[Start of Attachment]

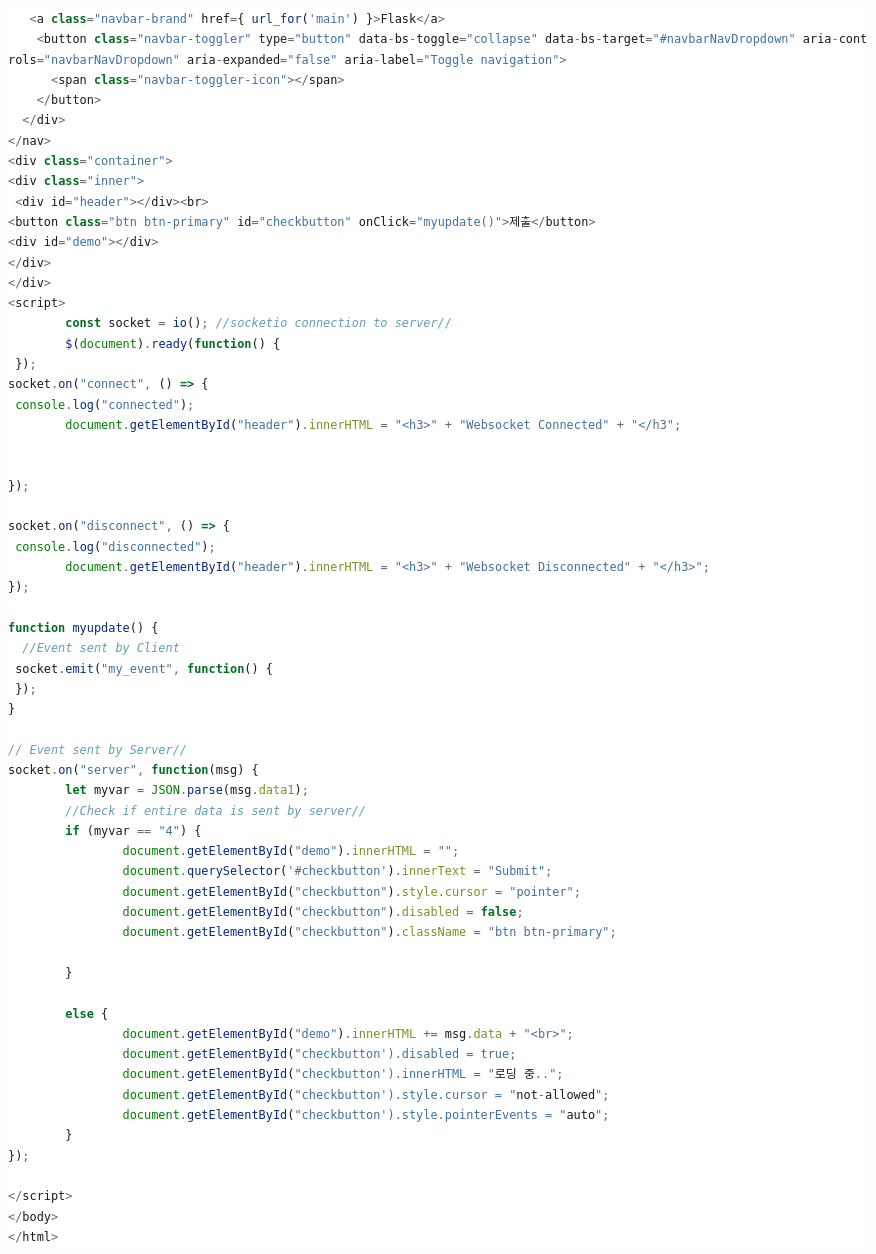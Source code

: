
 ```js
   <a class="navbar-brand" href={ url_for('main') }>Flask</a>
    <button class="navbar-toggler" type="button" data-bs-toggle="collapse" data-bs-target="#navbarNavDropdown" aria-controls="navbarNavDropdown" aria-expanded="false" aria-label="Toggle navigation">
      <span class="navbar-toggler-icon"></span>
    </button>
  </div>
</nav>
<div class="container">
<div class="inner">
 <div id="header"></div><br>
<button class="btn btn-primary" id="checkbutton" onClick="myupdate()">제출</button>
<div id="demo"></div>
</div>
</div>
<script>
        const socket = io(); //socketio connection to server//
        $(document).ready(function() {
 });
socket.on("connect", () => {
 console.log("connected");
        document.getElementById("header").innerHTML = "<h3>" + "Websocket Connected" + "</h3";


});

socket.on("disconnect", () => {
 console.log("disconnected");
        document.getElementById("header").innerHTML = "<h3>" + "Websocket Disconnected" + "</h3>";
});

function myupdate() {
  //Event sent by Client
 socket.emit("my_event", function() {
 });
}

// Event sent by Server//
socket.on("server", function(msg) {
        let myvar = JSON.parse(msg.data1);
        //Check if entire data is sent by server//
        if (myvar == "4") {
                document.getElementById("demo").innerHTML = "";
                document.querySelector('#checkbutton').innerText = "Submit";
                document.getElementById("checkbutton").style.cursor = "pointer";
                document.getElementById("checkbutton").disabled = false;
                document.getElementById("checkbutton").className = "btn btn-primary";
 
        }

        else {
                document.getElementById("demo").innerHTML += msg.data + "<br>";
                document.getElementById("checkbutton').disabled = true;
                document.getElementById("checkbutton').innerHTML = "로딩 중..";
                document.getElementById("checkbutton').style.cursor = "not-allowed";
                document.getElementById("checkbutton').style.pointerEvents = "auto";
        }
});

</script>
</body>
</html>
```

[End of Attachment]

[WORK INSTRUCTIONS] Although the records include pictures, the copy should reproduce every line exactly and none of the pictures.

[RESPONSE]
Source code

:
 ```js
   <a class="navbar-brand" href={ url_for('main') }>Flask</a>
    <button class="navbar-toggler" type="button" data-bs-toggle="collapse" data-bs-target="#navbarNavDropdown" aria-controls="navbarNavDropdown" aria-expanded="false" aria-label="Toggle navigation">
      <span class="navbar-toggler-icon"></span>
    </button>
  </div>
</nav>
<div class="container">
<div class="inner">
 <div id="header"></div><br>
<button class="btn btn-primary" id="checkbutton" onClick="myupdate()">제출</button>
<div id="demo"></div>
</div>
</div>
<script>
        const socket = io(); //socketio connection to server//
        $(document).ready(function() {
 });
socket.on("connect", () => {
 console.log("connected");
        document.getElementById("header").innerHTML = "<h3>" + "Websocket Connected" + "</h3";


});

socket.on("disconnect", () => {
 console.log("disconnected");
        document.getElementById("header").innerHTML = "<h3>" + "Websocket Disconnected" + "</h3>";
});

function myupdate() {
  //Event sent by Client
 socket.emit("my_event", function() {
 });
}

// Event sent by Server//
socket.on("server", function(msg) {
        let myvar = JSON.parse(msg.data1);
        //Check if entire data is sent by server//
        if (myvar == "4") {
                document.getElementById("demo").innerHTML = "";
                document.querySelector('#checkbutton').innerText = "Submit";
                document.getElementById("checkbutton").style.cursor = "pointer";
                document.getElementById("checkbutton").disabled = false;
                document.getElementById("checkbutton").className = "btn btn-primary";
 
        }

        else {
                document.getElementById("demo").innerHTML += msg.data + "<br>";
                document.getElementById("checkbutton').disabled = true;
                document.getElementById("checkbutton').innerHTML = "로딩 중..";
                document.getElementById("checkbutton').style.cursor = "not-allowed";
                document.getElementById("checkbutton').style.pointerEvents = "auto";
        }
});

</script>
</body>
</html>
```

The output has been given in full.